Perchée dans sa tour, je la vois m'observer de ses jumelles. Je me demande bien si lui brandir mon majeur suffirait à la mettre en rogne, mais je me retiens. Je dois me montrer plus malin que cela. Cela fait des années que je me prépare pour conquérir le cœur de Reyna. Je ne peux pas bouleverser les plans pour une simple rancœur d'âmes. Cette fille a beau être une peste, elle n'en demeure pas moins une jolie créature pour laquelle dix-huit autres hommes sont prêts à se battre.

Et je les vaincrai tous.

Mais pour cela, je dois me ressaisir. Me concentrer sur mon objectif et ne pas faillir. Reyna sera bientôt mienne. Je me jure qu'à la toute fin du mois, elle sera ravie de dire oui sur l'autel.

Sa Majesté le roi d'Imir se dirige vers ce type qui intéresse autant la princesse. Gortus, il me semble. Aussi baraqué qu'un ours, il a l'air cependant assez inoffensif. Je suis persuadé que Reyna l'a avantagé et quand je comprends que Sa Majesté lui retire son sac pour lui en donner un plus léger, mes doutes se confirment.

Il se dirige alors vers moi et je feins l'innocence. L'épreuve va commencer d'ici une dizaine de minutes et le roi pousse un profond soupir. Il pose une main sur mon épaule d'un geste compatissant et se penche vers moi comme pour me confier un secret :

— J'ignore pourquoi elle te déteste autant, petit. Je lui ai assuré que tu serais le gendre idéal mais elle n'en fait qu'à sa tête.

— Je crois que je lui plais mais que cela la froisse, je lance sans me démonter. Sans vous manquer de respect, Votre Majesté, votre fille a un caractère exécrable.

Il secoue la tête comme si c'était une évidence qu'il refusait tous les jours depuis sa naissance.

— Dix-huit ans qu'elle foule le sol de cette terre, dix-huit ans que j'en patis. Ne te laisse pas faire, Darren, Reyna a besoin de quelqu'un qui lui réponde et je suis sûr que tu ferais un très bon parti.

Mieux que tu le penses, vieillard.

Je t'en donne un de cinq kilos en plus. Dix est déjà trop élevé pour la première manche.

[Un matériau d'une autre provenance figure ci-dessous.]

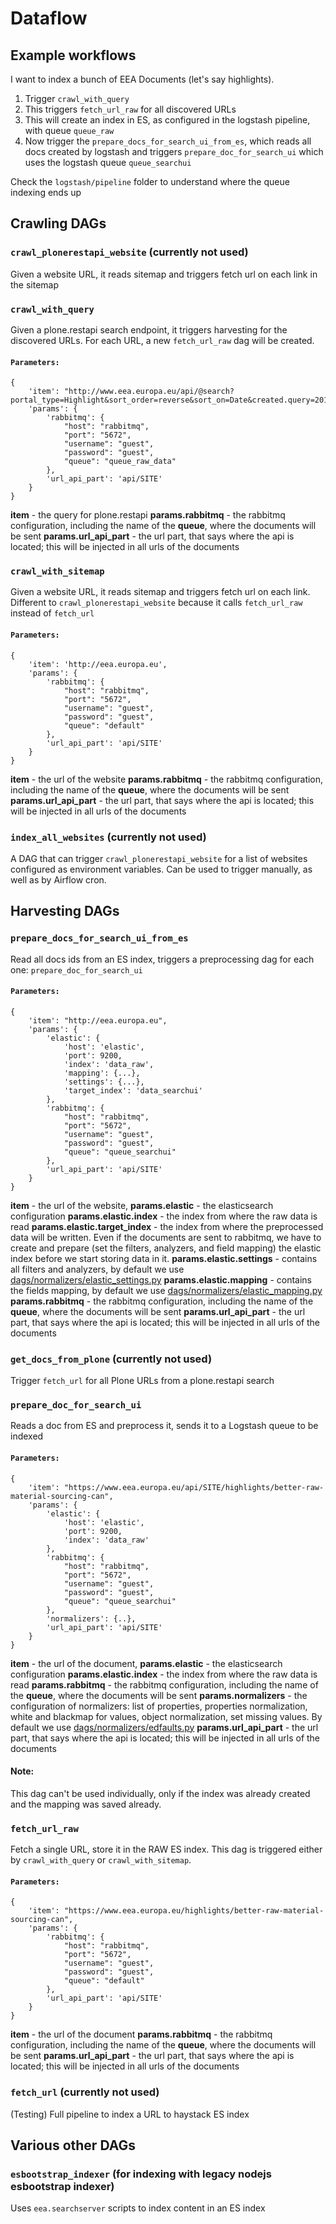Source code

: 
# Dataflow

## Example workflows

I want to index a bunch of EEA Documents (let's say highlights).

1. Trigger `crawl_with_query`
2. This triggers `fetch_url_raw` for all discovered URLs
3. This will create an index in ES, as configured in the logstash pipeline,
   with queue `queue_raw`
4. Now trigger the `prepare_docs_for_search_ui_from_es`, which reads all docs created by logstash
   and triggers `prepare_doc_for_search_ui` which uses the logstash queue
   `queue_searchui`

Check the `logstash/pipeline` folder to understand where the queue indexing
ends up

## Crawling DAGs

### `crawl_plonerestapi_website` (currently not used)

Given a website URL, it reads sitemap and triggers fetch url on each link in the
sitemap


### `crawl_with_query`

Given a plone.restapi search endpoint, it triggers harvesting for the
discovered URLs. For each URL, a new `fetch_url_raw` dag will be created.
#### `Parameters: `
    {
    	'item': "http://www.eea.europa.eu/api/@search?portal_type=Highlight&sort_order=reverse&sort_on=Date&created.query=2019/6/1&created.range=min&b_size=500",
    	'params': {
    		'rabbitmq': {
    			"host": "rabbitmq",
    			"port": "5672",
    			"username": "guest",
    			"password": "guest",
    			"queue": "queue_raw_data"
    		},
    		'url_api_part': 'api/SITE'
    	}
    }
**item** - the query for plone.restapi
**params.rabbitmq** - the rabbitmq configuration, including the name of the **queue**, where the documents will be sent
**params.url_api_part** - the url part, that says where the api is located; this will be injected in all urls of the documents


### `crawl_with_sitemap`

Given a website URL, it reads sitemap and triggers fetch url on each link.
Different to `crawl_plonerestapi_website` because it calls `fetch_url_raw`
instead of `fetch_url`
#### `Parameters:`
    {
		'item': 'http://eea.europa.eu',
		'params': {
			'rabbitmq': {
				"host": "rabbitmq",
				"port": "5672",
				"username": "guest",
				"password": "guest",
				"queue": "default"
			},
			'url_api_part': 'api/SITE'
		}
	}

**item** - the url of the website
**params.rabbitmq** - the rabbitmq configuration, including the name of the **queue**, where the documents will be sent
**params.url_api_part** - the url part, that says where the api is located; this will be injected in all urls of the documents

### `index_all_websites` (currently not used)

A DAG that can trigger `crawl_plonerestapi_website` for a list of websites
configured as environment variables. Can be used to trigger manually, as well
as by Airflow cron.


## Harvesting DAGs


### `prepare_docs_for_search_ui_from_es`

Read all docs ids from an ES index, triggers a preprocessing dag for each one: `prepare_doc_for_search_ui`
#### `Parameters:`
	{
		'item': "http://eea.europa.eu",
		'params': {
			'elastic': {
				'host': 'elastic',
				'port': 9200,
				'index': 'data_raw',
				'mapping': {...},
				'settings': {...},
				'target_index': 'data_searchui'
			},
			'rabbitmq': {
				"host": "rabbitmq",
				"port": "5672",
				"username": "guest",
				"password": "guest",
				"queue": "queue_searchui"
			},
			'url_api_part': 'api/SITE'
		}
	}
**item** - the url of the website, 
**params.elastic** - the elasticsearch configuration
**params.elastic.index** - the index from where the raw data is read
**params.elastic.target_index** - the index from where the preprocessed data will be written. Even if the documents are sent to rabbitmq, we have to create and prepare (set the filters, analyzers, and field mapping) the elastic index before we start storing data in it. 
**params.elastic.settings** - contains all filters and analyzers, by default we use [dags/normalizers/elastic_settings.py](https://github.com/eea/eea-crawler/blob/master/dags/normalizers/elastic_settings.py)
**params.elastic.mapping** - contains the fields mapping, by default we use [dags/normalizers/elastic_mapping.py](https://github.com/eea/eea-crawler/blob/master/dags/normalizers/elastic_mapping.py)
**params.rabbitmq** - the rabbitmq configuration, including the name of the **queue**, where the documents will be sent
**params.url_api_part** - the url part, that says where the api is located; this will be injected in all urls of the documents

### `get_docs_from_plone` (currently not used)

Trigger `fetch_url` for all Plone URLs from a plone.restapi search


### `prepare_doc_for_search_ui`

Reads a doc from ES and preprocess it, sends it to a Logstash queue to be
indexed
#### `Parameters:`
	{
		'item': "https://www.eea.europa.eu/api/SITE/highlights/better-raw-material-sourcing-can",
		'params': {
			'elastic': {
				'host': 'elastic',
				'port': 9200,
				'index': 'data_raw'
			},
			'rabbitmq': {
				"host": "rabbitmq",
				"port": "5672",
				"username": "guest",
				"password": "guest",
				"queue": "queue_searchui"
			},
			'normalizers': {..},
			'url_api_part': 'api/SITE'
		}
	}
**item** - the url of the document, 
**params.elastic** - the elasticsearch configuration
**params.elastic.index** - the index from where the raw data is read
**params.rabbitmq** - the rabbitmq configuration, including the name of the **queue**, where the documents will be sent
**params.normalizers** - the configuration of normalizers: list of properties, properties normalization, white and blackmap for values, object normalization, set missing values. By default we use [dags/normalizers/edfaults.py](https://github.com/eea/eea-crawler/blob/master/dags/normalizers/defaults.py)
**params.url_api_part** - the url part, that says where the api is located; this will be injected in all urls of the documents

#### Note:
This dag can't be used individually, only if the index was already created and the mapping was saved already.

### `fetch_url_raw`

Fetch a single URL, store it in the RAW ES index. This dag is triggered either by `crawl_with_query` or `crawl_with_sitemap`.
#### `Parameters:`
	{
		'item': "https://www.eea.europa.eu/highlights/better-raw-material-sourcing-can",
		'params': {
			'rabbitmq': {
				"host": "rabbitmq",
				"port": "5672",
				"username": "guest",
				"password": "guest",
				"queue": "default"
			},
			'url_api_part': 'api/SITE'
		}
	}

**item** - the url of the document
**params.rabbitmq** - the rabbitmq configuration, including the name of the **queue**, where the documents will be sent
**params.url_api_part** - the url part, that says where the api is located; this will be injected in all urls of the documents

### `fetch_url` (currently not used)

(Testing) Full pipeline to index a URL to haystack ES index


## Various other DAGs

### `esbootstrap_indexer` (for indexing with legacy nodejs esbootstrap indexer)

Uses `eea.searchserver` scripts to index content in an ES index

Je le remercie d'un hochement de tête alors qu'il me tend un autre sac, plus petit que le premier. Quand tous les autres concurrents n'ont qu'un seul sac, je m'en coltine deux. Et le parcours s'étend sur plus d'un kilomètre et demi. Autant dire que je serai mort avant d'avoir atteint la ligne d'arrivée.

Il ne faut pas que je finisse dernier. C'est la seule chose qui compte. Si je ne termine pas la course, mes espoirs de conquérir son cœur seront fichus.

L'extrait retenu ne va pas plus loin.